On ne connaît d’ailleurs toujours pas le mode d’élection des futurs conseillers territoriaux.

Mais ne nous emballons pas. Les champs de compétences ne sont pas encore définis mais sont bien prévus. Le comité Balladur n’a pas voulu prendre position sur ce point mais précise bien que le gouvernement devra bien réviser l’attribution des compétences et supprimer les doublons.


2. L’autonomie financière
On observe un vrai paradoxe : les collectivités vont se voir confier plus de responsabilités et de pouvoir, mais ne verront aucun progrès sur leurs autonomies financières. Dans le rapport, il est question d’une sorte de plafond d’autonomie financière et d’une règlementation plus stricte des pouvoirs d’imposition des collectivités.
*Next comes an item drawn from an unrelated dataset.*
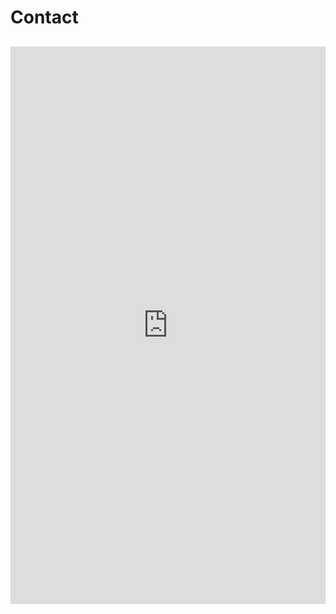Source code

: # Contact

## <a href="https://www.facebook.com/gil.fuser" target="_blank"><i class="fab fa-facebook"></i></a> <a href="https://www.instagram.com/gilfuser/" target="_blank"><i class="fab fa-instagram"></i></a> <a href="https://twitter.com/gilfuser" target="_blank"><i class="fab fa-twitter"></i></a> <a href="https://soundcloud.com/gilfuser/" target="_blank"><i class="fab fa-soundcloud"></i></a> <a href="https://www.youtube.com/channel/UCSXZcK_yL5zBBkTBZRWGxBg" target="_blank"><i class="fab fa-youtube"></i></a> <a href="https://vimeo.com/user1647525" target="_blank"><i class="fab fa-vimeo-v"></i></a> <a href="https://o-caderno-onde-estiver.tumblr.com/" target="_blank"><i class="fab fa-tumblr"></i></a> <a href="https://www.mixcloud.com/gilfuser/" target="_blank"><i class="fab fa-mixcloud"></i></a> <a href="https://github.com/gilfuser/" target="_blank"><i class="fab fa-github"></i></a>

<iframe src="https://docs.google.com/forms/d/e/1FAIpQLScVH_ZGZkN95pgQOEhHB3xJR727a6Ar_nEG1_NnR-__th5OfQ/viewform?embedded=true" style="width:100%;height:892px" frameborder="0" marginheight="0" marginwidth="0">Loading...</iframe>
Aujourd’hui, près de 45% du budget des régions provient des dotations de l’Etat et de nombreux élus craignent que le remplacement de la taxe professionnelle par « des dotations budgétaires et par le transfert aux collectivités d'impôts économiques » ne soit pas suffisant. (cf. 4. les réformes financières). En effet, si on en croit les dernières estimations, l'autonomie des recettes pour:
- Les régions passeraient de 54,3% (2008) à 49,7% (après réforme),
- Les départements passeraient de 66,4% (2008) à 62,9% (après réforme).

Pourtant, ne faudrait-il pas aller au bout de la décentralisation et respecter le principe constitutionnel d’autonomie ?

Malgré ces craintes, on peut imaginer que la réforme ira vers plus d’autonomie financière:

« La réforme des finances locales sera néanmoins menée au même rythme que celle des collectivités, avec pour objectifs la "garantie de l'autonomie financière des collectivités locales", une plus grande "responsabilité dans l'évolution des dépenses", une réduction des "gaspillages", et "l'indispensable modernisation de la fiscalité locale pour la vitalité de notre économie". »
Il serait intéressant d’en profiter pour moderniser les impôts, d’une part pour financer directement les collectivités, d’autre part pour les rendre plus équitables.


3. Le dispositif de péréquation
Aucun mécanisme n’a été annoncé pour assurer l’égalité entre les régions. On peut espérer que les fusions de départements riches et pauvres permettront une meilleure répartition mais rien ne le garantit. Le président du Sénat a recommandé une répartition des nouveaux impôts selon des critères fiscaux et la réalité démographique, pour ne pas rendre les collectivités pauvres,encore plus pauvres.


4. Fausse décentralisation ?
Certains vont plus loin. Ils parlent de ré-féodalisation des liens sociaux (Alain Supiot, docteur d’Etat en droit) ou de destructions des contre-pouvoirs (Jean-Paul Huchon, homme politique, président du conseil régional Ile de France). Ces réformes seraient une fausse décentralisation : elles éloigneraient les élus des citoyens (par exemple en réduisant de moitié le nombre d’élus régionaux et département ou encore selon les raisons évoquées ci-dessus).

Il serait également question d’une transformation des entreprises privées en décideurs (via les Partenariat Public Privée).



IV. Conclusion
Ces propositions risquent bien de chambouler notre administration. D’un coté, elle va permettre de réaliser des économies et de créer des synergies ; d’un autre, elle va créer des mécontents : principalement ceux qui perdront leur place.

Il s’agit d’une réforme que M. Sarkozy tient à cœur et qui sera mise en place.
Toutes les modalités ne sont pas encore clairement établies mais elles sont actuellement étudiées lors des conseils des ministres.

On remarque une opposition, particulièrement chez les élus et la gauche, mais il semble indéniable que cette réforme apportera plus d’efficacité et des économies.

Le projet sera présenté en conseil des ministres le mercredi 21 octobre avant de passer au Sénat avant la fin de l'année. La réforme des collectivités territoriales prévues à la base pour la fin 2009, n’aboutira vraisemblablement pas avant les élections régionales de 2010.

  • Edit 07/12/09: L'agence de notation Moody's prévoit qu'en raison de la suppression de la taxe professionnelle, les collectivités territoriales (en particulier les régions) vont voir leurs finances se dégradées.